- _WHAT YOU NEED TO DO_
Scan the entries below for the word "대입하는" and copy every line in which it occurs.

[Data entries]
Segment Open

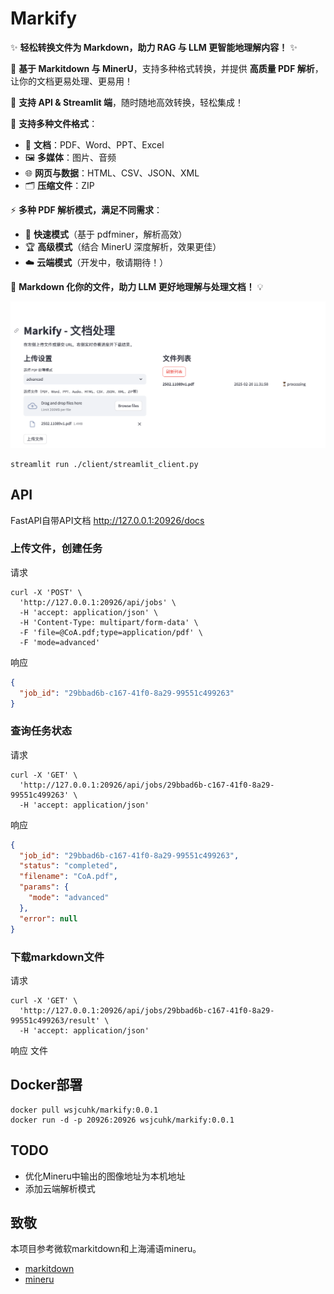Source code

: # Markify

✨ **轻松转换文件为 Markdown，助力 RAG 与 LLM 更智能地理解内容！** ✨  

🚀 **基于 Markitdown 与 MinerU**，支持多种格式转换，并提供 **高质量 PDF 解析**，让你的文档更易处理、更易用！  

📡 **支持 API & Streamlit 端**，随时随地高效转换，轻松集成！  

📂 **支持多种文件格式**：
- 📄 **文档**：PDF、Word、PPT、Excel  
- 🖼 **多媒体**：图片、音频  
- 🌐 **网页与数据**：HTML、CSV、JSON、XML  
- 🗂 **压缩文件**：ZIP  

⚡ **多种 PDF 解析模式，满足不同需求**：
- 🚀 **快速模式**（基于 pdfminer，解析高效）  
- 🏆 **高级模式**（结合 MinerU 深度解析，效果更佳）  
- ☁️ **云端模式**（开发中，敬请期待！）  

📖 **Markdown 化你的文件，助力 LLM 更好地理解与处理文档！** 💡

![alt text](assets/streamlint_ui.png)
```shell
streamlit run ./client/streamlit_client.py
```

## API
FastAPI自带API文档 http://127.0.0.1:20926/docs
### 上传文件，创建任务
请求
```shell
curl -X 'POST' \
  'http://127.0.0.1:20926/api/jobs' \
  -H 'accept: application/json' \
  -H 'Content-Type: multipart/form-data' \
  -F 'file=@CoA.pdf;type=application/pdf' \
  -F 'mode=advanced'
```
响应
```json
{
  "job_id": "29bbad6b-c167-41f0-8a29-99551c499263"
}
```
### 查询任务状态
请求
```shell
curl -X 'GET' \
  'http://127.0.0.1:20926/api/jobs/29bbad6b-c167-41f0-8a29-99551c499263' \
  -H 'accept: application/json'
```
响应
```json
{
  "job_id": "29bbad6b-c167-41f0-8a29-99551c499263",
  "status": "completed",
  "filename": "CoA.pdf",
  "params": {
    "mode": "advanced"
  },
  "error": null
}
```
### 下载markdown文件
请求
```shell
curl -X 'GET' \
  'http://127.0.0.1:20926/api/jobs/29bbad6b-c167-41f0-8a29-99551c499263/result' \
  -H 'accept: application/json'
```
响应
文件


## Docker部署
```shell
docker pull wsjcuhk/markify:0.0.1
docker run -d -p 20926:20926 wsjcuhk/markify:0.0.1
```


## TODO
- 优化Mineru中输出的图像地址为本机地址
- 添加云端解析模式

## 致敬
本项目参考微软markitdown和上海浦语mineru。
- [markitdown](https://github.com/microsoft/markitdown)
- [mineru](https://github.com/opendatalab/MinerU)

Segment Closed
Segment Open

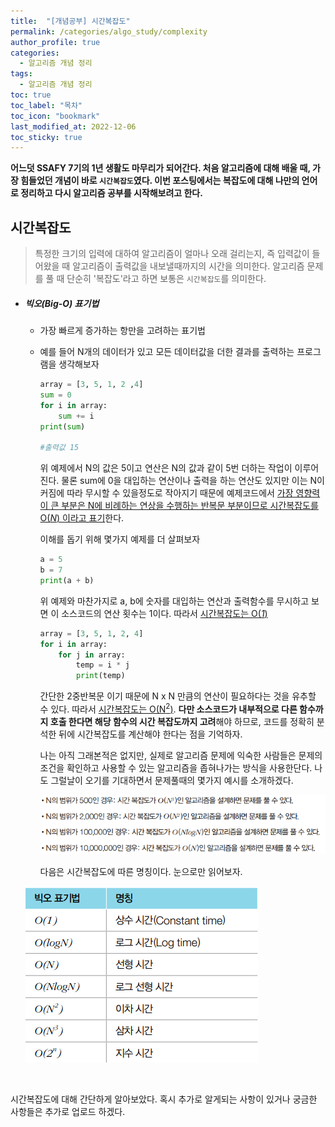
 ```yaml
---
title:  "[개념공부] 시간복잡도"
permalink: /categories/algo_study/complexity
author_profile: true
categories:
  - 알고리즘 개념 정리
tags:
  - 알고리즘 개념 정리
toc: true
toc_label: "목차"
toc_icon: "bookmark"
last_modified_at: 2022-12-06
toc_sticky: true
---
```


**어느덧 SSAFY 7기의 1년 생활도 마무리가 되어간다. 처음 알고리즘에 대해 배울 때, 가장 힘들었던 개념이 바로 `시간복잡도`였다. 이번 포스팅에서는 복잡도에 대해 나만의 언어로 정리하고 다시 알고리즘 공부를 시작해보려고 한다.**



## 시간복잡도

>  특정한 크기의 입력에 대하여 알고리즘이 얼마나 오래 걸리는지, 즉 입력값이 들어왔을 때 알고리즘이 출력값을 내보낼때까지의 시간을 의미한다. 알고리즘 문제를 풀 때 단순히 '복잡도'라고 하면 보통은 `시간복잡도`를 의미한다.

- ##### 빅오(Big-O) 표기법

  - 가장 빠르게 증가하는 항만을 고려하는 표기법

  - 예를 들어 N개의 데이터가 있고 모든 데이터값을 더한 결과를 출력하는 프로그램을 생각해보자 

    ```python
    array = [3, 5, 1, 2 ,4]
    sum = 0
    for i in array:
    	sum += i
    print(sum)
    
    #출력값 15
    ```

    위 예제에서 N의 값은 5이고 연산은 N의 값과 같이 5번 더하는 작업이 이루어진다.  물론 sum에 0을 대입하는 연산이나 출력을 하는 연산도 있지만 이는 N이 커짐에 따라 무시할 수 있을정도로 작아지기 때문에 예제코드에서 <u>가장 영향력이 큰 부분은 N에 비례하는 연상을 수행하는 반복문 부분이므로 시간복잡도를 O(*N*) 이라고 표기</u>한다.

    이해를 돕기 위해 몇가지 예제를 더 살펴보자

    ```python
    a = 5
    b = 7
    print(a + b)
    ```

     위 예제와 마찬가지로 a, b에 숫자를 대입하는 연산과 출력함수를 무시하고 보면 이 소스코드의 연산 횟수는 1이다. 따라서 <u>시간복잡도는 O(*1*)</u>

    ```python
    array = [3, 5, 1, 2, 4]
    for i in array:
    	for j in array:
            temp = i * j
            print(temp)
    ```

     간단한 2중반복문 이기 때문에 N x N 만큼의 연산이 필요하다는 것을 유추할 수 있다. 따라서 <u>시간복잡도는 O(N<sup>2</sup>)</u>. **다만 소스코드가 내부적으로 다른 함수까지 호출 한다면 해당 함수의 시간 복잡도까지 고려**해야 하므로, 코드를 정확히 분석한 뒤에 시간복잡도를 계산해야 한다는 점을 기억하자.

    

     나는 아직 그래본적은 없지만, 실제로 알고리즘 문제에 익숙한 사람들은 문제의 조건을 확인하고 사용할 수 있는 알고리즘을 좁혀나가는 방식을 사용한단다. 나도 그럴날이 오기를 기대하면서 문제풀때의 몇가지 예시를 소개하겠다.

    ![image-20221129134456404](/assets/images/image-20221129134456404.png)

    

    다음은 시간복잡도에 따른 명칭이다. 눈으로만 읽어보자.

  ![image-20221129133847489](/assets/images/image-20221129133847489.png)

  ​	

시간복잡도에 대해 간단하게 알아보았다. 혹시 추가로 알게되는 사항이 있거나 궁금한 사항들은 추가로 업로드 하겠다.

Segment Closed

- _COMPLETED TASK_
    위 예제에서 N의 값은 5이고 연산은 N의 값과 같이 5번 더하는 작업이 이루어진다.  물론 sum에 0을 대입하는 연산이나 출력을 하는 연산도 있지만 이는 N이 커짐에 따라 무시할 수 있을정도로 작아지기 때문에 예제코드에서 <u>가장 영향력이 큰 부분은 N에 비례하는 연상을 수행하는 반복문 부분이므로 시간복잡도를 O(*N*) 이라고 표기</u>한다.
     위 예제와 마찬가지로 a, b에 숫자를 대입하는 연산과 출력함수를 무시하고 보면 이 소스코드의 연산 횟수는 1이다. 따라서 <u>시간복잡도는 O(*1*)</u>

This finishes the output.